_Directions_
Go to the line containing "https://github.com/PaytmLabs/WeblogChallenge" in the records below and print it and every following line exactly, on through the line containing "C. Place notes", then stop.

--------------------------------

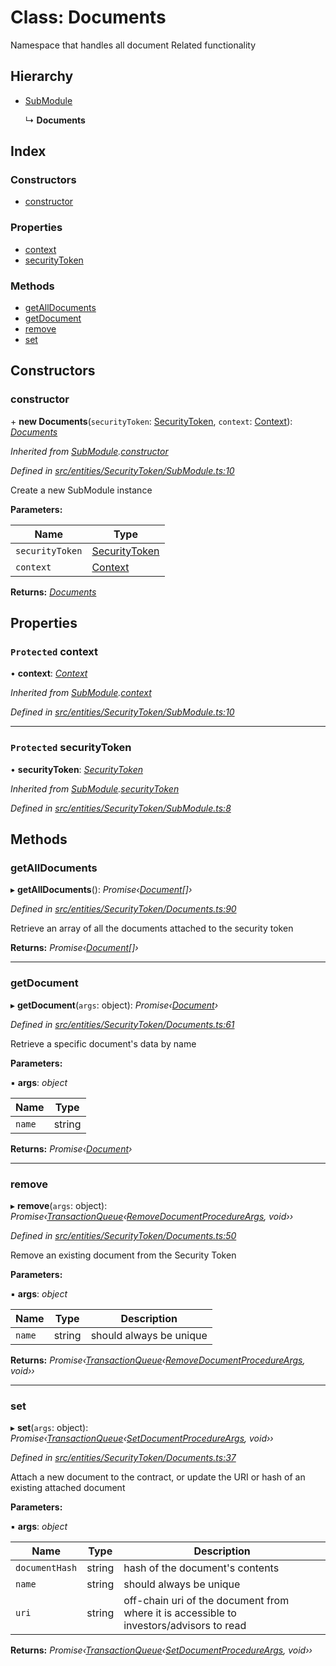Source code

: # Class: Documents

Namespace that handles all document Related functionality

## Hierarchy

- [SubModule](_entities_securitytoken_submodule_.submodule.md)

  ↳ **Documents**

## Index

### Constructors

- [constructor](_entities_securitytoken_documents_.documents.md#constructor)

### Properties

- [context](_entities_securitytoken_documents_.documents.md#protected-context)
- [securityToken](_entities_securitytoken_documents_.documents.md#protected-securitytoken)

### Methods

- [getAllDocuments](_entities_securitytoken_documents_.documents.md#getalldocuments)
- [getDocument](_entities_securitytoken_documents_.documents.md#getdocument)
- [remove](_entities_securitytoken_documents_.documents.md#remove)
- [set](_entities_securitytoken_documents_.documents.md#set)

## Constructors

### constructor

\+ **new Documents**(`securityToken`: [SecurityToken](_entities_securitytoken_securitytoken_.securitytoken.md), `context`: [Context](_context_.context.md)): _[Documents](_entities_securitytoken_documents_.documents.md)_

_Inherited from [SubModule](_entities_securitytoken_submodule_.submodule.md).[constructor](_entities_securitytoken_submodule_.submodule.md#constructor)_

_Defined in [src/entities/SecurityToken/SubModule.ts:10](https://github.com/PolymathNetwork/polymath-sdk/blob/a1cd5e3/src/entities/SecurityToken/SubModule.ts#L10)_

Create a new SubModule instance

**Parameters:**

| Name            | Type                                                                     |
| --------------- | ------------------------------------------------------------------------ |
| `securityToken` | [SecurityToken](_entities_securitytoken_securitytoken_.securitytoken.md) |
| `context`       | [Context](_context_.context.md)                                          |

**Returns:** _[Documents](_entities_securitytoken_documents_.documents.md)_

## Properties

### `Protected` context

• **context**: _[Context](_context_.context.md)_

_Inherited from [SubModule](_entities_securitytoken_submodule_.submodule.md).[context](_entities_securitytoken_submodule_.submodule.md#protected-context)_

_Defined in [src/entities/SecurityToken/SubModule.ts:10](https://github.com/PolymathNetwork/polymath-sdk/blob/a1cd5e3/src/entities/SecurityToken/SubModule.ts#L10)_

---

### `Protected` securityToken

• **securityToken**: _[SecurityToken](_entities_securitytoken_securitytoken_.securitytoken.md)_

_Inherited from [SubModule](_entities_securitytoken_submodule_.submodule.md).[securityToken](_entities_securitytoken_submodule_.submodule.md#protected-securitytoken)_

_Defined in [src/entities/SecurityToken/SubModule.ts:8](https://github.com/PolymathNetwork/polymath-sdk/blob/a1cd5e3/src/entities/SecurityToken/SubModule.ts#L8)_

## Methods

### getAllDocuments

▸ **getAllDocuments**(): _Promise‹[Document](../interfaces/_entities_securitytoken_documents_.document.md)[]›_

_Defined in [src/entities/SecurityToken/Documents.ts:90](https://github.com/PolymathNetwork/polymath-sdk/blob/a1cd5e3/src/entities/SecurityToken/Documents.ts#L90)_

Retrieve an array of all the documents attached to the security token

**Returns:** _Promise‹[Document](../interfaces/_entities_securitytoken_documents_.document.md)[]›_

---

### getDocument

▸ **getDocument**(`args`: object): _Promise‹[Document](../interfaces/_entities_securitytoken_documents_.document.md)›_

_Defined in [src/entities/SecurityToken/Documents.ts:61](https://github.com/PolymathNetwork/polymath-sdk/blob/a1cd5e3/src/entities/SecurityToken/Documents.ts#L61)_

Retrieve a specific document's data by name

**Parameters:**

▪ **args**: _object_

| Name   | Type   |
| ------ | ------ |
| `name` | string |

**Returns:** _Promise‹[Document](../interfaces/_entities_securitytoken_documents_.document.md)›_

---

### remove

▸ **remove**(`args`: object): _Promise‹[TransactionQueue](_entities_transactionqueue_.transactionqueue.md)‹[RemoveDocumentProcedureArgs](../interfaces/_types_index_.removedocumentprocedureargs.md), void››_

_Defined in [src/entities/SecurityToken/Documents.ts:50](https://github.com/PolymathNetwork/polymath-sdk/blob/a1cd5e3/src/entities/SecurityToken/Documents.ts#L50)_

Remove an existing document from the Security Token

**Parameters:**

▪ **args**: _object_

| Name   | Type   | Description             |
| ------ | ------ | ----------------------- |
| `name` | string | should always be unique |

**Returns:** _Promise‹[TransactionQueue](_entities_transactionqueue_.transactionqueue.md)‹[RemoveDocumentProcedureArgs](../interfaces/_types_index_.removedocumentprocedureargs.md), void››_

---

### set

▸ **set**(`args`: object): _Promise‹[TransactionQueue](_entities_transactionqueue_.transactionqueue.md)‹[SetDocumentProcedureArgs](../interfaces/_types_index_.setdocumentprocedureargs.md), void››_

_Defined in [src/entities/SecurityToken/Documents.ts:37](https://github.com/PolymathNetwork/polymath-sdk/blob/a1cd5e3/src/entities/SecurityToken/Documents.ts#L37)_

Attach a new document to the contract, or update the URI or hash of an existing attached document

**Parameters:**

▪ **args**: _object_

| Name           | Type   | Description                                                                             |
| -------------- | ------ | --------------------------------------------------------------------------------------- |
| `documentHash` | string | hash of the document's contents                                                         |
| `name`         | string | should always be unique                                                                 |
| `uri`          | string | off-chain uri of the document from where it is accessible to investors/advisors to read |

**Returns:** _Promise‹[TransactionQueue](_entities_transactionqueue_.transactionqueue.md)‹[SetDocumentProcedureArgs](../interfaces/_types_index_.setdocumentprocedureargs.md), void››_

--------------------------------

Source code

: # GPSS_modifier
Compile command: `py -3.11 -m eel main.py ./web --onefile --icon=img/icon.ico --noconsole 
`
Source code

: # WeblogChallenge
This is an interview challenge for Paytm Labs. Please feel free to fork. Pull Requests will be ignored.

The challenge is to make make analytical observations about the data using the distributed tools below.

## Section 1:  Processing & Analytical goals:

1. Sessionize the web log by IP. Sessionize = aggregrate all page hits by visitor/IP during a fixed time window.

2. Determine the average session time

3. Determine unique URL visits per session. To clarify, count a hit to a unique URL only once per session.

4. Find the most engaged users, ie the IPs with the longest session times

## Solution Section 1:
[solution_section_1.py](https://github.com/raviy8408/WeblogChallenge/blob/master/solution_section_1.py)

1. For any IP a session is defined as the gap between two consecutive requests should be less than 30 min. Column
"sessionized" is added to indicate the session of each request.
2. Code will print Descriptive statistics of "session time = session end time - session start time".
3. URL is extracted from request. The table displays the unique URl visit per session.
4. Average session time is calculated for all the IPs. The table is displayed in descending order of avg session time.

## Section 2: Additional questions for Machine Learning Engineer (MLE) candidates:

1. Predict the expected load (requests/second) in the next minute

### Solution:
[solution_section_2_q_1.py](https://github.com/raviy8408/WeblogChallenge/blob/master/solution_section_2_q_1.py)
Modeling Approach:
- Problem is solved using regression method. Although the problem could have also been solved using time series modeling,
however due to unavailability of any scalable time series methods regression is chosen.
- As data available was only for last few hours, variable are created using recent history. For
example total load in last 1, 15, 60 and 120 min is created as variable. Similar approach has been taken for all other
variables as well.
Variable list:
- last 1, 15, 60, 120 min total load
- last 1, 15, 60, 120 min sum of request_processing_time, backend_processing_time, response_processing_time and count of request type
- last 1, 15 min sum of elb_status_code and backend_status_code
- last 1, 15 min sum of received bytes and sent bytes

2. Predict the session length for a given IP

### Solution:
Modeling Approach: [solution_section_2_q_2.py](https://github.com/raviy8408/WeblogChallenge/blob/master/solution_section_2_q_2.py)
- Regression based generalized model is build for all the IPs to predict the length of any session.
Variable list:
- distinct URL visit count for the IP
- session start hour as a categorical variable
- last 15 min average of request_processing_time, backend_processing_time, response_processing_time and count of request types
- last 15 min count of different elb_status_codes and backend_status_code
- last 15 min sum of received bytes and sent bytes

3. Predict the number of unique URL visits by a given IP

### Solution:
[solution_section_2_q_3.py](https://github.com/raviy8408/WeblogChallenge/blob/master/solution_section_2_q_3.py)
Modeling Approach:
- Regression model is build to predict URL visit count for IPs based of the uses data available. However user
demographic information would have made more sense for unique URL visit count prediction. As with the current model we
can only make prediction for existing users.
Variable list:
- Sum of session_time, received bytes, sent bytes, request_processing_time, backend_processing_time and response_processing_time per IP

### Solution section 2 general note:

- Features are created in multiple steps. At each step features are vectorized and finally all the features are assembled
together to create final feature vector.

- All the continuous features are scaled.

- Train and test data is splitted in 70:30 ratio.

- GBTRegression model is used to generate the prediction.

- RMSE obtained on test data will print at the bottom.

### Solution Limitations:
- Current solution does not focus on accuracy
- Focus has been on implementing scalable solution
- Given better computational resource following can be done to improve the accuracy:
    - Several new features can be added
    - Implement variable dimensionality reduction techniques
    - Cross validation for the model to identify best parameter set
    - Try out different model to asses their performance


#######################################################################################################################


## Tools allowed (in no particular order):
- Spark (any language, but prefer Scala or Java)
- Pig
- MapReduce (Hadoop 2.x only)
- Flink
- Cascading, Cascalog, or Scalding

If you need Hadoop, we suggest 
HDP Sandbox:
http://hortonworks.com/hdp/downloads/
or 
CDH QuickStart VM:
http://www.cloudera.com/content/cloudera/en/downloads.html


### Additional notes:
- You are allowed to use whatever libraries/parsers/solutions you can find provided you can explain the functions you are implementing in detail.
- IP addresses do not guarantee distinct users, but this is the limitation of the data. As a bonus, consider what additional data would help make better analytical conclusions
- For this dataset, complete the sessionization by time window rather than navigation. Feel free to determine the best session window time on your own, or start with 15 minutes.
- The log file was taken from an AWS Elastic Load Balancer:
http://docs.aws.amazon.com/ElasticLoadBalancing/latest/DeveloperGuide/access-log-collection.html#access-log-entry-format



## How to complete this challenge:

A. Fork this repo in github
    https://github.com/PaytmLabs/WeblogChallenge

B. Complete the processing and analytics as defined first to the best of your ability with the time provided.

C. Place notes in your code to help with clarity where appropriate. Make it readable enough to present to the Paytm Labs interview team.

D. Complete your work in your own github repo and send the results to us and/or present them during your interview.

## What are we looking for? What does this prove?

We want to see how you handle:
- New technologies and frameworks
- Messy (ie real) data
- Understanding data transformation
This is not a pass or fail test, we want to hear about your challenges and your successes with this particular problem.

--------------------------------

_Exercise answer_
    https://github.com/PaytmLabs/WeblogChallenge

B. Complete the processing and analytics as defined first to the best of your ability with the time provided.

C. Place notes in your code to help with clarity where appropriate. Make it readable enough to present to the Paytm Labs interview team.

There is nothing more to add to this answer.